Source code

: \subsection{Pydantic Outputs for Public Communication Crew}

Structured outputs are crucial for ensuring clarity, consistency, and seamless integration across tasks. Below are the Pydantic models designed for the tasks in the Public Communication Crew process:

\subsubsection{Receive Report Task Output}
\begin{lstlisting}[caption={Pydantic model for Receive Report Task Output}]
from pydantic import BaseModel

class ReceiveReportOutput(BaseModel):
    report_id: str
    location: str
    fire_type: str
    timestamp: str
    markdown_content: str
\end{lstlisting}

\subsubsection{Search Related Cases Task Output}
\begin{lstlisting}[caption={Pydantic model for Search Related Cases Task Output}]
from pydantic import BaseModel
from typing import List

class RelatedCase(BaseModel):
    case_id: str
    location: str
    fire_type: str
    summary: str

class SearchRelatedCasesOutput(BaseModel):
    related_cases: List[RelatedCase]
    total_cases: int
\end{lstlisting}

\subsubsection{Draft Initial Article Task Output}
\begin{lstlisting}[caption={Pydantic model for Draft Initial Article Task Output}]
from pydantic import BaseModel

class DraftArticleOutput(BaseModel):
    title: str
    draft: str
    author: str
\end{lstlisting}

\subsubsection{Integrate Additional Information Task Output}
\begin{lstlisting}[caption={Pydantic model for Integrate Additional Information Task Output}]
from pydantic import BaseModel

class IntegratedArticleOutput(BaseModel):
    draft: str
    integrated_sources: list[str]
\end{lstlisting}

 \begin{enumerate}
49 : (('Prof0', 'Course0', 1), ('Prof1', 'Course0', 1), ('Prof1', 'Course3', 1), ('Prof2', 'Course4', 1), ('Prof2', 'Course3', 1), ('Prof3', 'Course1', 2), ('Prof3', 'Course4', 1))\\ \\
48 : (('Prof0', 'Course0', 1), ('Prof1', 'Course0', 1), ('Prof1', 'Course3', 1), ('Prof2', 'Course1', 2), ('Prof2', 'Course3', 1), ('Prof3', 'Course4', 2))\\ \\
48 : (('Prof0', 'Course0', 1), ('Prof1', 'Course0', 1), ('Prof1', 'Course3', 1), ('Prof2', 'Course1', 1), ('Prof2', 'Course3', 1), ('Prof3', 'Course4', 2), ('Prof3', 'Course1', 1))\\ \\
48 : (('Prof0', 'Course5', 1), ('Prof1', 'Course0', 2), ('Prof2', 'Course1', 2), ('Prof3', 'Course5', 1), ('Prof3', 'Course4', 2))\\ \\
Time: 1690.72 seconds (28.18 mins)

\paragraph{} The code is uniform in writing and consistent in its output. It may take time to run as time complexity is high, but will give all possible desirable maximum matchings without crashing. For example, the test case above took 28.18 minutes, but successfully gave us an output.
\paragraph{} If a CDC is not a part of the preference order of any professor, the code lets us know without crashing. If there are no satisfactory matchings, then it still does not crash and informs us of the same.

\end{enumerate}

=======

YOUR ASSIGNMENT
All of the records above must be reproduced exactly.

TASK RESPONSE
Source code

: \subsection{Pydantic Outputs for Public Communication Crew}

Structured outputs are crucial for ensuring clarity, consistency, and seamless integration across tasks. Below are the Pydantic models designed for the tasks in the Public Communication Crew process:

\subsubsection{Receive Report Task Output}
\begin{lstlisting}[caption={Pydantic model for Receive Report Task Output}]
from pydantic import BaseModel

class ReceiveReportOutput(BaseModel):
    report_id: str
    location: str
    fire_type: str
    timestamp: str
    markdown_content: str
\end{lstlisting}

\subsubsection{Search Related Cases Task Output}
\begin{lstlisting}[caption={Pydantic model for Search Related Cases Task Output}]
from pydantic import BaseModel
from typing import List

class RelatedCase(BaseModel):
    case_id: str
    location: str
    fire_type: str
    summary: str

class SearchRelatedCasesOutput(BaseModel):
    related_cases: List[RelatedCase]
    total_cases: int
\end{lstlisting}

\subsubsection{Draft Initial Article Task Output}
\begin{lstlisting}[caption={Pydantic model for Draft Initial Article Task Output}]
from pydantic import BaseModel

class DraftArticleOutput(BaseModel):
    title: str
    draft: str
    author: str
\end{lstlisting}

\subsubsection{Integrate Additional Information Task Output}
\begin{lstlisting}[caption={Pydantic model for Integrate Additional Information Task Output}]
from pydantic import BaseModel

class IntegratedArticleOutput(BaseModel):
    draft: str
    integrated_sources: list[str]
\end{lstlisting}

 \begin{enumerate}
49 : (('Prof0', 'Course0', 1), ('Prof1', 'Course0', 1), ('Prof1', 'Course3', 1), ('Prof2', 'Course4', 1), ('Prof2', 'Course3', 1), ('Prof3', 'Course1', 2), ('Prof3', 'Course4', 1))\\ \\
48 : (('Prof0', 'Course0', 1), ('Prof1', 'Course0', 1), ('Prof1', 'Course3', 1), ('Prof2', 'Course1', 2), ('Prof2', 'Course3', 1), ('Prof3', 'Course4', 2))\\ \\
48 : (('Prof0', 'Course0', 1), ('Prof1', 'Course0', 1), ('Prof1', 'Course3', 1), ('Prof2', 'Course1', 1), ('Prof2', 'Course3', 1), ('Prof3', 'Course4', 2), ('Prof3', 'Course1', 1))\\ \\
48 : (('Prof0', 'Course5', 1), ('Prof1', 'Course0', 2), ('Prof2', 'Course1', 2), ('Prof3', 'Course5', 1), ('Prof3', 'Course4', 2))\\ \\
Time: 1690.72 seconds (28.18 mins)

\paragraph{} The code is uniform in writing and consistent in its output. It may take time to run as time complexity is high, but will give all possible desirable maximum matchings without crashing. For example, the test case above took 28.18 minutes, but successfully gave us an output.
\paragraph{} If a CDC is not a part of the preference order of any professor, the code lets us know without crashing. If there are no satisfactory matchings, then it still does not crash and informs us of the same.

\end{enumerate}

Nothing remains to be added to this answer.